The next home run for BioMarin may be Vimizim, which was approved in February to treat Morquio A syndrome, an enzyme replacement therapy that reduces problems with bone development, growth, and mobility. Vimizim is currently toting around a $380,000 price tag. Overall, Morquio syndrome only afflicts one in every 200,000-300,000 people, and Vimizim specifically treats only one type of the disease, meaning its patient pool is even narrower.
At the moment, BioMarin isn't profitable, but the expectation would be that a few more approvals and little chance of any near-term competition will change that in a big way by the end of the decade.
2. Alexion Pharmaceuticals (NASDAQ:ALXN)
Alexion Pharmaceuticals throws diversity out the window; its only FDA-approved drug is Soliris, a treatment for paroxysmal nocturnal hemoglobinuria, or PNH, a rare blood disorder that leads to the destruction of a patient's red blood cells, and atypical hemolytic uremic syndrome, or aHUS, a genetic deficiency that leads to progressive damage to vital organs and can lead to stroke, heart attack, kidney failure, or death.
Estimates for PNH range from as low as 10,000 to as many as 21,000 patients across North America and Europe. Within the U.S., there are roughly 5,000 cases. Atypical hemolytic uremic syndrome is even rarer, with approximately 300 cases in the U.S.
Because of the rarity of the diseases it treats, Soliris carries with it the highest price tag in the world, at an annual cost of more than $536,000. Alexion is also researching even more label possibilities for Soliris, including antibody-mediated rejection, delayed graft function, relapsing neuromyelitis optica, and refractory myasthenia gravis. The good news for investors is that unlike BioMarin, Alexion is healthfully profitable. Alexion is on pace to grow sales by 22% in 2015 to $2.7 billion and could deliver $6 in EPS as well.
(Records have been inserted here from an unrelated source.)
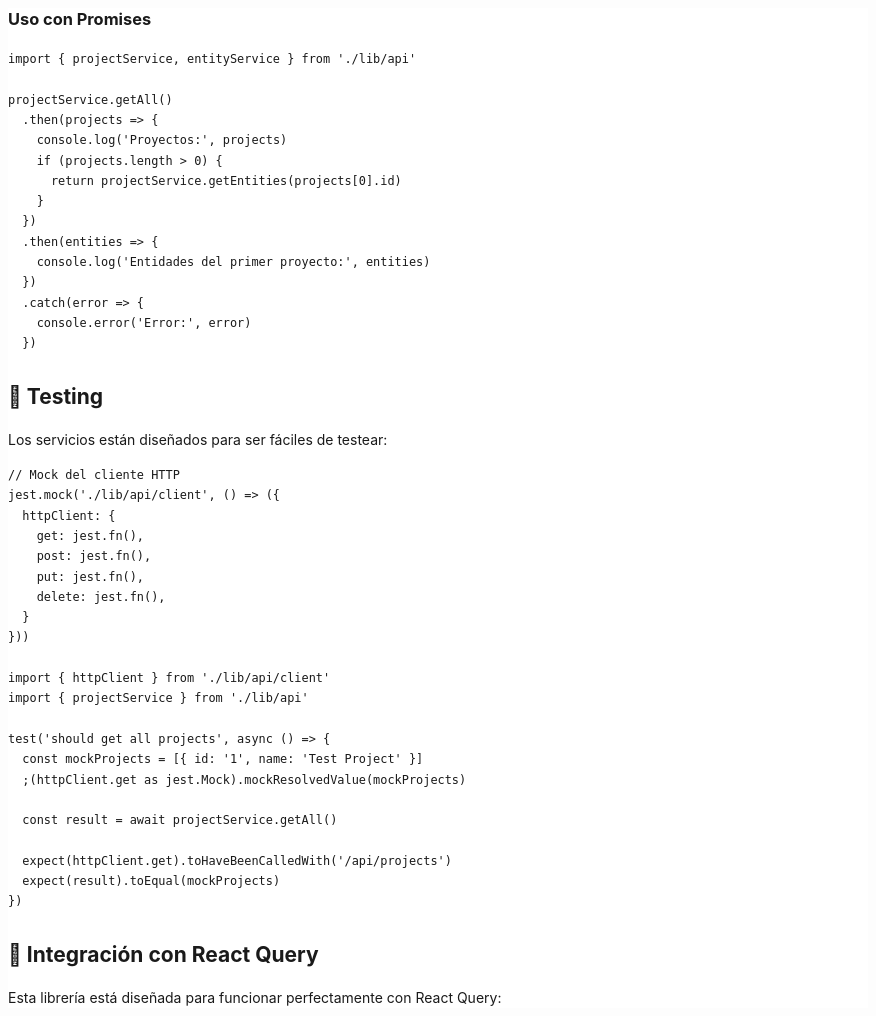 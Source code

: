 ### Uso con Promises

```tsx
import { projectService, entityService } from './lib/api'

projectService.getAll()
  .then(projects => {
    console.log('Proyectos:', projects)
    if (projects.length > 0) {
      return projectService.getEntities(projects[0].id)
    }
  })
  .then(entities => {
    console.log('Entidades del primer proyecto:', entities)
  })
  .catch(error => {
    console.error('Error:', error)
  })
```

## 🧪 Testing

Los servicios están diseñados para ser fáciles de testear:

```tsx
// Mock del cliente HTTP
jest.mock('./lib/api/client', () => ({
  httpClient: {
    get: jest.fn(),
    post: jest.fn(),
    put: jest.fn(),
    delete: jest.fn(),
  }
}))

import { httpClient } from './lib/api/client'
import { projectService } from './lib/api'

test('should get all projects', async () => {
  const mockProjects = [{ id: '1', name: 'Test Project' }]
  ;(httpClient.get as jest.Mock).mockResolvedValue(mockProjects)
  
  const result = await projectService.getAll()
  
  expect(httpClient.get).toHaveBeenCalledWith('/api/projects')
  expect(result).toEqual(mockProjects)
})
```

## 🔄 Integración con React Query

Esta librería está diseñada para funcionar perfectamente con React Query:
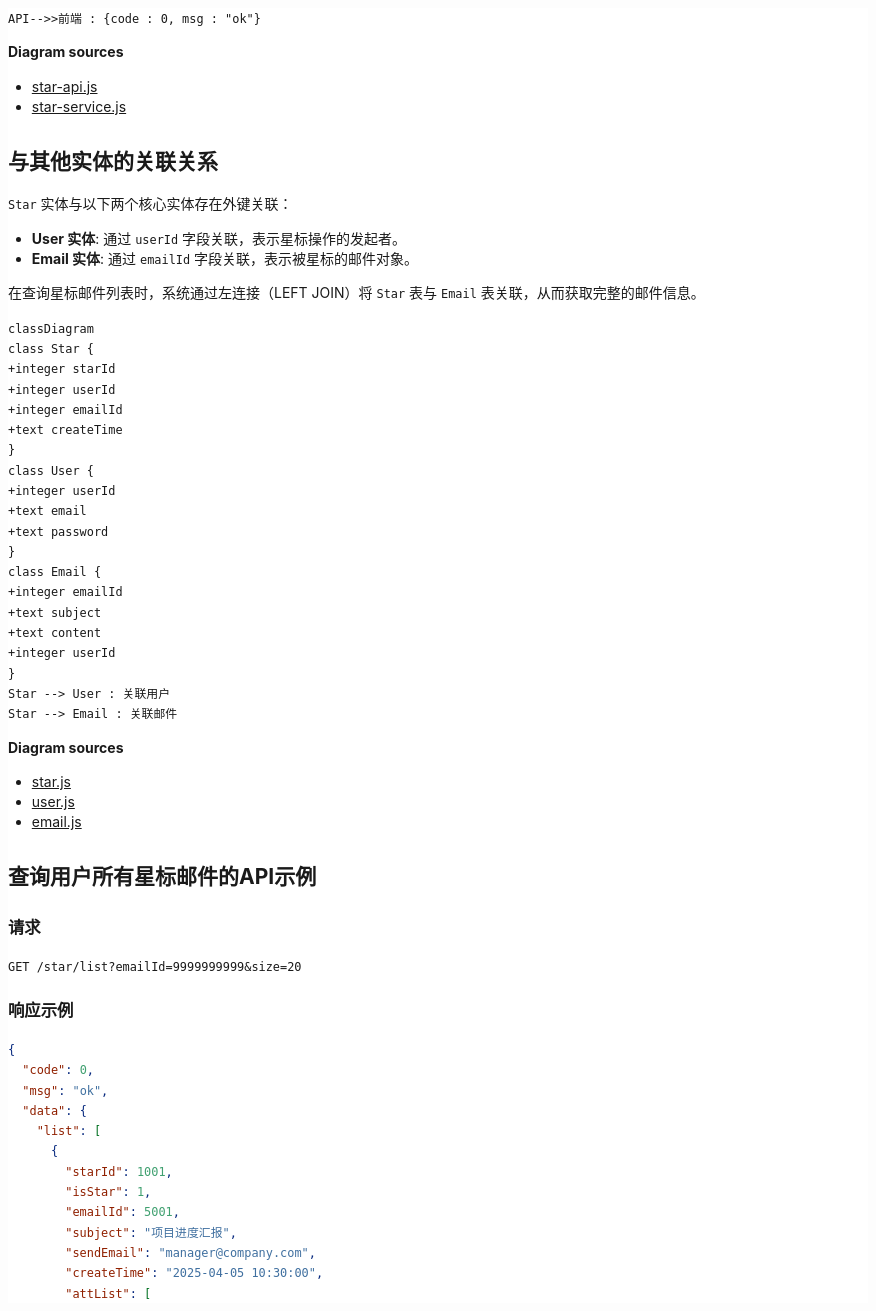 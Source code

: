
 ```mermaid
API-->>前端 : {code : 0, msg : "ok"}
```

**Diagram sources**  
- [star-api.js](file://mail-worker/src/api/star-api.js#L0-L18)
- [star-service.js](file://mail-worker/src/service/star-service.js#L5-L30)

## 与其他实体的关联关系
`Star` 实体与以下两个核心实体存在外键关联：

- **User 实体**: 通过 `userId` 字段关联，表示星标操作的发起者。
- **Email 实体**: 通过 `emailId` 字段关联，表示被星标的邮件对象。

在查询星标邮件列表时，系统通过左连接（LEFT JOIN）将 `Star` 表与 `Email` 表关联，从而获取完整的邮件信息。

```mermaid
classDiagram
class Star {
+integer starId
+integer userId
+integer emailId
+text createTime
}
class User {
+integer userId
+text email
+text password
}
class Email {
+integer emailId
+text subject
+text content
+integer userId
}
Star --> User : 关联用户
Star --> Email : 关联邮件
```

**Diagram sources**  
- [star.js](file://mail-worker/src/entity/star.js#L0-L10)
- [user.js](file://mail-worker/src/entity/user.js#L0-L22)
- [email.js](file://mail-worker/src/entity/email.js#L0-L27)

## 查询用户所有星标邮件的API示例
### 请求
```
GET /star/list?emailId=9999999999&size=20
```

### 响应示例
```json
{
  "code": 0,
  "msg": "ok",
  "data": {
    "list": [
      {
        "starId": 1001,
        "isStar": 1,
        "emailId": 5001,
        "subject": "项目进度汇报",
        "sendEmail": "manager@company.com",
        "createTime": "2025-04-05 10:30:00",
        "attList": [
``` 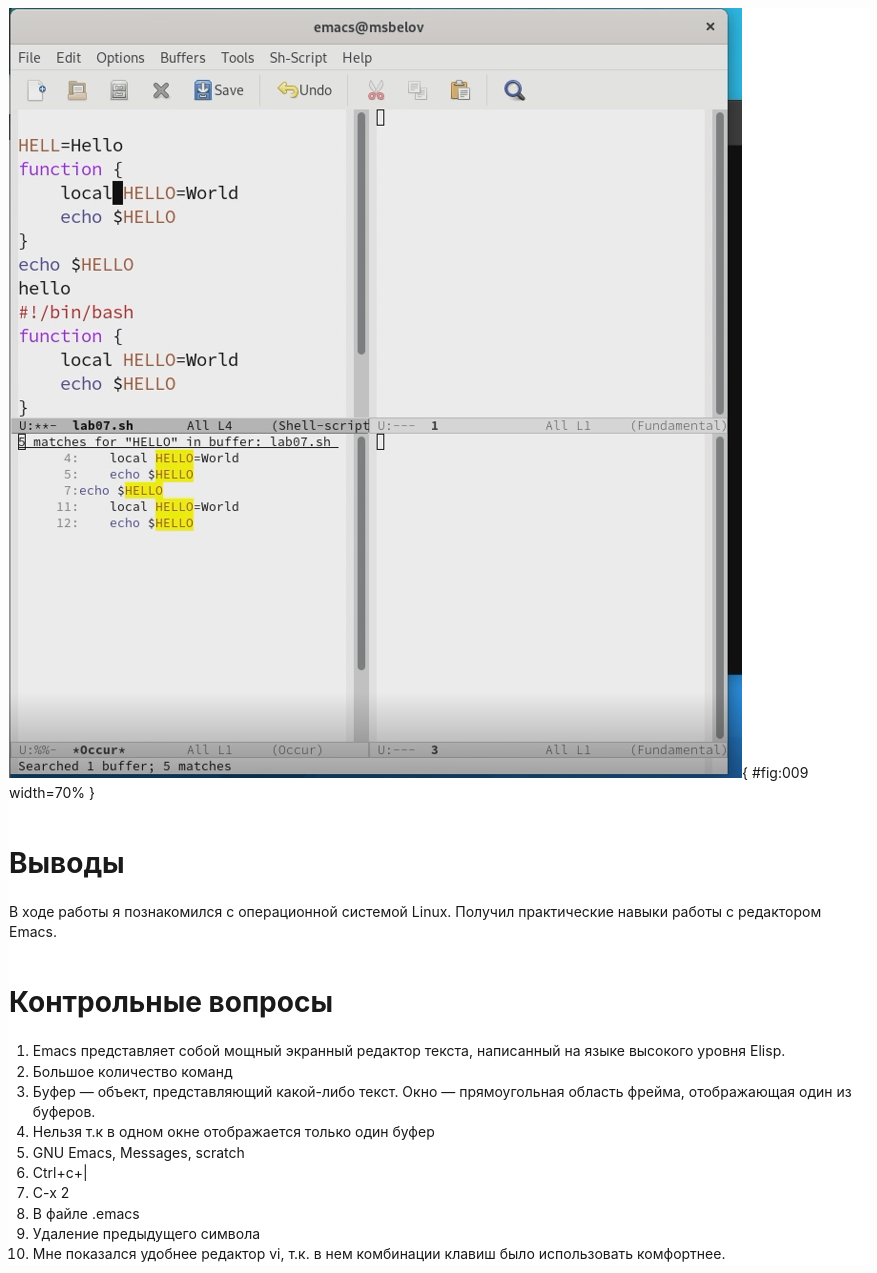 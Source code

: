 ![Режим посика M-s o](image/s9.png){ #fig:009 width=70% }

# Выводы
В ходе работы я познакомился с операционной системой Linux. Получил практические навыки работы с редактором Emacs.

# Контрольные вопросы

1. Emacs представляет собой мощный экранный редактор текста, написанный на языке высокого уровня Elisp.
2. Большое количество команд
3. Буфер — объект, представляющий какой-либо текст. Окно — прямоугольная область фрейма, отображающая один из буферов.
4. Нельзя т.к в одном окне отображается только один буфер 
5. GNU Emacs, Messages, scratch
6. Ctrl+c+|
7. C-x 2
8. В файле .emacs
9. Удаление предыдущего символа
10. Мне показался удобнее редактор vi, т.к. в нем комбинации клавиш было использовать комфортнее.

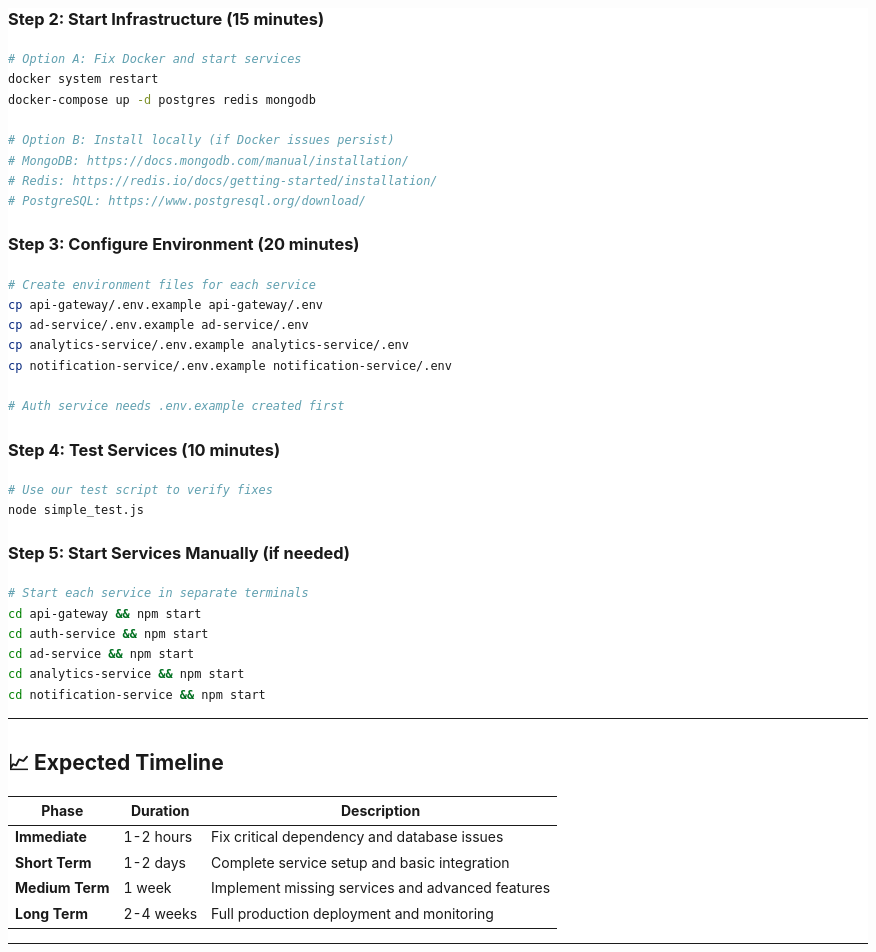 ### Step 2: Start Infrastructure (15 minutes)
```bash
# Option A: Fix Docker and start services
docker system restart
docker-compose up -d postgres redis mongodb

# Option B: Install locally (if Docker issues persist)
# MongoDB: https://docs.mongodb.com/manual/installation/
# Redis: https://redis.io/docs/getting-started/installation/
# PostgreSQL: https://www.postgresql.org/download/
```

### Step 3: Configure Environment (20 minutes)
```bash
# Create environment files for each service
cp api-gateway/.env.example api-gateway/.env
cp ad-service/.env.example ad-service/.env
cp analytics-service/.env.example analytics-service/.env
cp notification-service/.env.example notification-service/.env

# Auth service needs .env.example created first
```

### Step 4: Test Services (10 minutes)
```bash
# Use our test script to verify fixes
node simple_test.js
```

### Step 5: Start Services Manually (if needed)
```bash
# Start each service in separate terminals
cd api-gateway && npm start
cd auth-service && npm start
cd ad-service && npm start
cd analytics-service && npm start
cd notification-service && npm start
```

---

## 📈 Expected Timeline

| Phase | Duration | Description |
|-------|----------|-------------|
| **Immediate** | 1-2 hours | Fix critical dependency and database issues |
| **Short Term** | 1-2 days | Complete service setup and basic integration |
| **Medium Term** | 1 week | Implement missing services and advanced features |
| **Long Term** | 2-4 weeks | Full production deployment and monitoring |

--- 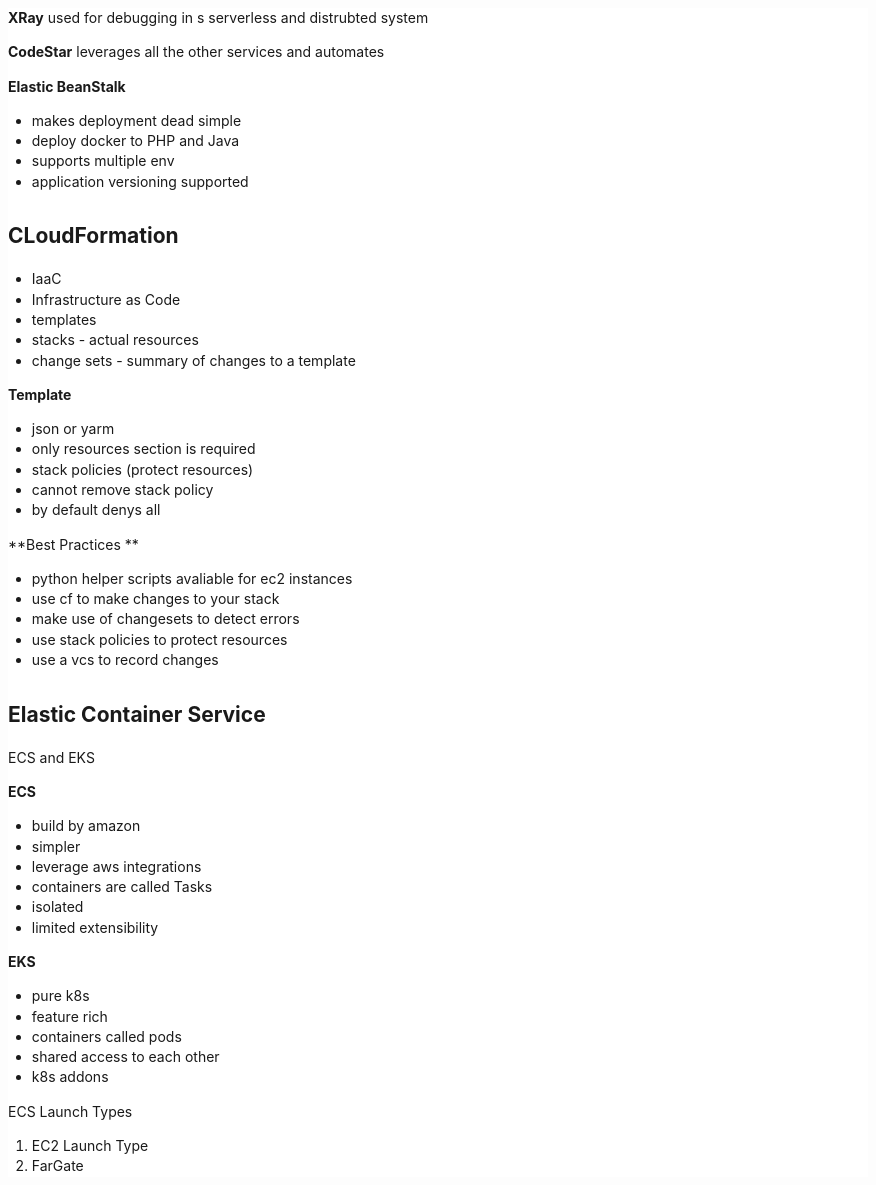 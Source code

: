  **XRay**
 used for debugging in s serverless and distrubted system

 **CodeStar**
 leverages all the other services and automates

 **Elastic BeanStalk**
- makes deployment dead simple
- deploy docker to PHP and Java
- supports multiple env
- application versioning supported

## CLoudFormation
- IaaC
- Infrastructure as Code
- templates
- stacks - actual resources
- change sets - summary of changes to a template

**Template**
- json or yarm
- only resources section is required
- stack policies (protect resources)
- cannot remove stack policy
- by default denys all

**Best Practices **
- python helper scripts avaliable for ec2 instances
- use cf to make changes to your stack
- make use of changesets to detect errors
- use stack policies to protect resources
- use a vcs to record changes

## Elastic Container Service
ECS and EKS

**ECS**
- build by amazon
- simpler
- leverage aws integrations
- containers are called Tasks
- isolated
- limited extensibility

**EKS**
- pure k8s
- feature rich
- containers called pods
- shared access to each other
- k8s addons

ECS Launch Types
1. EC2 Launch Type
2. FarGate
In terms of profitable rare disease drug developers, it's the cream of the crop.
3. Synageva BioPharma (UNKNOWN:GEVA.DL)
With regard to wholly clinical-stage ultra-rare disease drug developers, there may be no better example than Synageva BioPharma.
The company's most advanced pipeline product is sebelipase alfa, a breakthrough therapy designated drug designed to treat lysosomal acid lipase enzyme deficiency, which can lead to fatty material buildup in blood vessels and other organs, resulting in significant morbidity and mortality in infants and children. Currently there are no drugs dedicated to treating LAL deficiency, a disease that's prevalent in about one in every 528,000 births. Synageva's ARISE study showed that sebelipase alfa met its primary endpoint of "normalization of alanine aminotransferase (ALT), a marker of liver injury." The drug also led to improvement in a handful of secondary endpoints.
On top of five in-house preclinical programs, Synageva is also running a phase 1/2 study of SBC-103 as a treatment for Sanfilippo B syndrome. This disease is marked by the lack of a specific enzyme that leads to a buildup of heparan sulfates in the brain and other organs, causing cognitive decline and premature death. It's present in about one in every 70,000 births.
Synageva likely carries the most risk of these three as it doesn't have a single approved product as of yet and will carry losses nearly to the end of the decade. However, if ultra-rare disease research continues to pan out, then Synageva could wind up being a buyout candidate for a large pharmaceutical company looking for a safe revenue stream.